Habla la gerente de la Clínica

La gerente de la clínica La Merced, doctora Aixa Garrido, manifestó a este medio que el incendio se generó en el sótano de la torre B de la clínica,  y aseguró que no fue ni en la subestación eléctrica, ni tampoco en los ascensores como lo dieron a conocer varios medios de comunicación.

Se están investigando las causas reales del incendio, que por fortuna no dejó víctimas.

También agradeció a la red de atención de emergencias y a las diferentes clínicas de la ciudad, por la solidaridad y por abrir las puertas para recibir a los pacientes que fueron remitidos.

De igual manera se pronunció sobre el estado de la estructura de la torre B, donde se expandió la humareda que afectó a los pacientes, y dijo que se encuentra en buenas condiciones y está a la espera que bomberos de Barranquilla autoricen  el ingreso, luego de que se evacue totalmente los gases que dejó la conflagración, por eso las puertas y ventanas se encuentran abiertas para que salgan los gases, e iniciar las labores de limpieza al interior de la clínica.

De manera preventiva la máquina 25 del cuerpo de bomberos permanece sobre la carrera 38 para ayudar en cualquiera requerimiento que solicite la clínica.

‘Pensamos que iban a morir’

Mientras las autoridades trabajaban a tope para controlar la emergencia y evitar que hubiera muertos o heridos, los familiares de los pacientes vivían un drama en la calle observando las gruesas columnas de negro humo que se elevaban hacia el cielo por las ventanas que unos valientes alcanzaron a romper con dificultad por tratarse de vidrios de seguridad.

Los pacientes y los familiares que quedaron dentro, en su desespero usaron lo que tuvieron a mano (como tanques de oxígeno) para reventar los vidrios y el miedo de la gente que observaba desde abajo era que en el pánico alguien se lanzara al vacio.

En tremenda situación nadie se detenía a hablar con la prensa, todo era llanto, gritos y correr de un lado para otro pidiendo a los bomberos y los demás organismos de socorro que apuraran, que subieran la escalera del camión, reventaran los vidrios con hachas y picas y sacaran a la gente que se estaba asfixiando.

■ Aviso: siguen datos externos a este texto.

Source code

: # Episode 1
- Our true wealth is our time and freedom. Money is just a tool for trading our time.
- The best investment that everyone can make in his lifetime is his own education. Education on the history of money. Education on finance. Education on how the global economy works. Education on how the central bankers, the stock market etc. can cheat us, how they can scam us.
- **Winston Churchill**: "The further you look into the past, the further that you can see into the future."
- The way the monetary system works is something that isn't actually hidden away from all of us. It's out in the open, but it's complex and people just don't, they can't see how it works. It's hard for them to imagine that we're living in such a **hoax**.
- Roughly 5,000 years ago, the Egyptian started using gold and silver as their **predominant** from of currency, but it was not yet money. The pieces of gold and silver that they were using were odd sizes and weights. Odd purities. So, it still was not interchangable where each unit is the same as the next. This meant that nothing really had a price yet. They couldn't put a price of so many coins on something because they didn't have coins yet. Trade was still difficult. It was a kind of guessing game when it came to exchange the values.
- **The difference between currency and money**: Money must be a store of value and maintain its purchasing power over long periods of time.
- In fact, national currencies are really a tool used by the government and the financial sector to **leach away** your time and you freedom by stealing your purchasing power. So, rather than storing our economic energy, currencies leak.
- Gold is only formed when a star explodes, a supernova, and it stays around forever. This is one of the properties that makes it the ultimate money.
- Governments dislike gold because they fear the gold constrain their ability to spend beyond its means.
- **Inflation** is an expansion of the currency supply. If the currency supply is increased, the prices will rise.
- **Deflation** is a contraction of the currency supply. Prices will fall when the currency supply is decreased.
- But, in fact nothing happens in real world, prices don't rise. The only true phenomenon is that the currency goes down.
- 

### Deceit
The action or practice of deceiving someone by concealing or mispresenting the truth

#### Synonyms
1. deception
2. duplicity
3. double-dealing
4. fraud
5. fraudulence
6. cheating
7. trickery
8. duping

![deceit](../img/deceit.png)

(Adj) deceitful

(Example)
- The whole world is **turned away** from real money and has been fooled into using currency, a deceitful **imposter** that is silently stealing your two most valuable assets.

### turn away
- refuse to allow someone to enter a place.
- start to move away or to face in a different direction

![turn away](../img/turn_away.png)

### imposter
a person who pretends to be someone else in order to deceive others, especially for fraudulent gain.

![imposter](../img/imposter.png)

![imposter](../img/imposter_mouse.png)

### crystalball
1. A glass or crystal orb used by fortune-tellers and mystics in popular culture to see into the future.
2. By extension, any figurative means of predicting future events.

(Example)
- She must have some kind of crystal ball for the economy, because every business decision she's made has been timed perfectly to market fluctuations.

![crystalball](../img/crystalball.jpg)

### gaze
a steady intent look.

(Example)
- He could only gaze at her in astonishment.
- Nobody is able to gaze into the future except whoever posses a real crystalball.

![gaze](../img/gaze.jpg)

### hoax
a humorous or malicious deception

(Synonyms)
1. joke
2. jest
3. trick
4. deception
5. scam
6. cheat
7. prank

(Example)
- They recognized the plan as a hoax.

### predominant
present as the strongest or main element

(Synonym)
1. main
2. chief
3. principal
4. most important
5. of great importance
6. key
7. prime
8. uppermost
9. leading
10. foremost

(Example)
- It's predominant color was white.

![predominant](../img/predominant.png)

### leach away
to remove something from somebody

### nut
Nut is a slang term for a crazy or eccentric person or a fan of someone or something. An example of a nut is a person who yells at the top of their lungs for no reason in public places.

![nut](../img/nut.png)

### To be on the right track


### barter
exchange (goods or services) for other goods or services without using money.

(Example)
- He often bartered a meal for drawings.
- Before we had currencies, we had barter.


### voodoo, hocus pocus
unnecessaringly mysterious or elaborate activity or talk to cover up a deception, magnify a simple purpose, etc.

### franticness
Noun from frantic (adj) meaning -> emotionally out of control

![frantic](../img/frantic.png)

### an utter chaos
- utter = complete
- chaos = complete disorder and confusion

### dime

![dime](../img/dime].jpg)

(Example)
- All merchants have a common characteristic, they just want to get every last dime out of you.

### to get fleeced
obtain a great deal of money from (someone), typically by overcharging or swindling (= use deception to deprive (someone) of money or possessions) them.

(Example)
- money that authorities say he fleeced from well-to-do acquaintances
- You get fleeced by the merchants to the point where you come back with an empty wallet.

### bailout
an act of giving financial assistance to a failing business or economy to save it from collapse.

La gente que estaba en la calle también se preocupaba sobremanera por los bebés, los pacientes de edad avanzada, los que estuvieran en Cuidados Intensivos, los recién operados y todos aquellos que no se podían mover, ni valerse por sí mismo, por cualquier motivo.

Una sola persona, una señora menuda, de unos 50 años, dialogó brevemente con AL DÍA y sin dar su nombre relató que su hija de 35 años estaba internada desde el viernes con un cálculo renal y permanecía en espera de un procedimiento “para pulverizar la piedrita con una máquina que da golpes”.

“Yo venía a visitarla y me encontré esto, inmediatamente la llamé y hablé con ella por celular, me dijo que no había llamas, pero sí mucho humo y no podía respirar bien, por Dios solo quiero que los saquen a todos rápido porque se van a morir”, clamó la mujer antes de irse hacía el otro extremo de la clínica.

Una hora después la misma señora, un poco más calmada, le dio gracias a Dios y expresó que su hija había sido una de las primeras en ser evacuada, luego sin perder un segundo emprendió camino con rumbo a la carrera 41, para tomar un taxi con rumbo a la Clínica Portoazul, a donde le informaron que habían llevado a su hija.